Google Has Open Sourced LevelDB, A Key-Value Datastore
Google has open sourced LevelDB under the New BSD license. LevelDB is an embedded key-value datastore whose keys and associated values are arbitrary byte arrays sorted by key, a sorting mechanism that can be overridden. The datastore is pretty simple, accepting
Delete commands along with forward and backward iterations.
Data is automatically compressed using Snappy, a compression library used by Google for BigTable, MapReduce, and RPC and open sourced in April. LevelDB has some limitations: no support for SQL queries or indexes, supports multi-threaded single process access and is embedded, which is an advantage for some projects and a problem for others.

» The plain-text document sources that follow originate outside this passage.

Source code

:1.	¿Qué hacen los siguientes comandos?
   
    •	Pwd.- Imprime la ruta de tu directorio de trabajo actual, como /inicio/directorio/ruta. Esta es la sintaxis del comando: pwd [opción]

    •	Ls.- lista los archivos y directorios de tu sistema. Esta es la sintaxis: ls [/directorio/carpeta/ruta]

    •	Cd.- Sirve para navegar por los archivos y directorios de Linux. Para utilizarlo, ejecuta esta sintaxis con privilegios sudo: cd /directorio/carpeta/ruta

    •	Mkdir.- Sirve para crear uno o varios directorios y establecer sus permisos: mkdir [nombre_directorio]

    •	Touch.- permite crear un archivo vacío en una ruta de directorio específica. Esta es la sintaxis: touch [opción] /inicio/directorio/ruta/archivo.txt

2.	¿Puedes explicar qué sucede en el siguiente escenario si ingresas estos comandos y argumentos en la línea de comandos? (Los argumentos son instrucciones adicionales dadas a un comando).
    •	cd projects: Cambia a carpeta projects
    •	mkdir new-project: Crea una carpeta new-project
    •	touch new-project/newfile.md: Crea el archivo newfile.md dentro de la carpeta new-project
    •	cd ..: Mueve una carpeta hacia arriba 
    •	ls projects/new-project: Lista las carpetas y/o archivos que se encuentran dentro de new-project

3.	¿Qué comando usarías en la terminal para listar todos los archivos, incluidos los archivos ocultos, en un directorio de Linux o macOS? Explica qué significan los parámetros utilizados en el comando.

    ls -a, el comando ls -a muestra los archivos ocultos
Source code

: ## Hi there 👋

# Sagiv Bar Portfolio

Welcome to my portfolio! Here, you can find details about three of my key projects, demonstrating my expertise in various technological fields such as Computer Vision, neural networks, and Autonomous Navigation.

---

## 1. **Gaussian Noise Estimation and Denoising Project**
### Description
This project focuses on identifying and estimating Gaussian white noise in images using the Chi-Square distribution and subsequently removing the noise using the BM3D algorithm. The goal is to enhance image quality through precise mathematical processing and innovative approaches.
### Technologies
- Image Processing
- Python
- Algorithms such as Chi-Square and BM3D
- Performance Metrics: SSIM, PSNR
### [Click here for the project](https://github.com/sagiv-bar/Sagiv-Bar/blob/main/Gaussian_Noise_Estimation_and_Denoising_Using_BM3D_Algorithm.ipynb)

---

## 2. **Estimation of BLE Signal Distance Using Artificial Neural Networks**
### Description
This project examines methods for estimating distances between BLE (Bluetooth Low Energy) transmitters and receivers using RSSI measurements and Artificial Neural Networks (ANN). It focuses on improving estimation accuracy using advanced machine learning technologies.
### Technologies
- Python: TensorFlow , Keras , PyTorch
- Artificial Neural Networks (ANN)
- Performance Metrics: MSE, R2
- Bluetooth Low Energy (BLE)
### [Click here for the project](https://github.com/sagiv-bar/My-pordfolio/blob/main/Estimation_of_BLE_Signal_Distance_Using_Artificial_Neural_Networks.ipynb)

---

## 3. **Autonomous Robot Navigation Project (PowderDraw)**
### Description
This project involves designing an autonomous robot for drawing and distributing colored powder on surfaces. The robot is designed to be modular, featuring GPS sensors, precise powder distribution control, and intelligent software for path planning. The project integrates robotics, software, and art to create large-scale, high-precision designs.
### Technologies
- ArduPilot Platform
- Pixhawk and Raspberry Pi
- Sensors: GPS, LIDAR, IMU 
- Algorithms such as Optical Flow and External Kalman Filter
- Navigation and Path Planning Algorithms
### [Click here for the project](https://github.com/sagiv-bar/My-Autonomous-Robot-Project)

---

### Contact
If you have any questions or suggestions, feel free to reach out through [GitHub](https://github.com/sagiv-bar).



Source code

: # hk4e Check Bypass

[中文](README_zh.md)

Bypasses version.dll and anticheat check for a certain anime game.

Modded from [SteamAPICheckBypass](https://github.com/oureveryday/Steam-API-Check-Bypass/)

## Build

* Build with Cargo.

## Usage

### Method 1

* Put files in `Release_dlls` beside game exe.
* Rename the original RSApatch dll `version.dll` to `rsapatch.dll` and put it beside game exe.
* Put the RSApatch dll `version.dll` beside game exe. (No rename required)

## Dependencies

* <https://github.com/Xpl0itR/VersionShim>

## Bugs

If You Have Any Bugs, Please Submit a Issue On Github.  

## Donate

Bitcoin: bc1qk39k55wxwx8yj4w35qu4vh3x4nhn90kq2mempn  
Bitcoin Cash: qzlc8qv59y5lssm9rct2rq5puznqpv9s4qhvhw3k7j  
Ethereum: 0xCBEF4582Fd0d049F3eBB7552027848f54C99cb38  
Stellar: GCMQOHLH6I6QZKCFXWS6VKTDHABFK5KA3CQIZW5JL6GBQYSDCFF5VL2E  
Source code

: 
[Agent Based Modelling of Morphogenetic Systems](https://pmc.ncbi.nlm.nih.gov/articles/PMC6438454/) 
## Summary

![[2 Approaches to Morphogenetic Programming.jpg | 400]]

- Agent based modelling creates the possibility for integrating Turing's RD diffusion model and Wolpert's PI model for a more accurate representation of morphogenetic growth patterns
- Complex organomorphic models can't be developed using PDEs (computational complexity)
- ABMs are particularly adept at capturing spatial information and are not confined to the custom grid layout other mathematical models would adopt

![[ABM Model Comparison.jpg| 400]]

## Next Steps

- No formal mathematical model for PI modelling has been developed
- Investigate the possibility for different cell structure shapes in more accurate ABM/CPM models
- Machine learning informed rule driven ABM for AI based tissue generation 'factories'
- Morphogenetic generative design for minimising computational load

LevelDB is optimized for batch write operations. Multiple changes are accumulated and sorted in memory then written to disk when a certain configurable file size threshold is reached. The result is good performance for sequential and random writes, and sequential reads, beating SQLite by two orders of magnitude in some tests, according to a Google performance benchmark. SQLite remains a bit faster than LevelDB for random reads and at least twice as fast in writing large values. LevelDB also performed better than Kyoto Cabinet, a similar key-value store, but not as well as compared to SQLite. Also, some tests were performed by Riak comparing LevelDB with InnoDB, Google’s DB outperforming InnoDB in some tests or had similar performance.
LevelDB has been written in C++, and has few external dependencies being ported successfully to Windows, Mac OS X, Android, and various UNIXs. LevelDB is used by experimental versions of Chrome as the implementation for IndexDB API, by Riak for storage at node level, and by UpNext, a company doing 3D mapping software.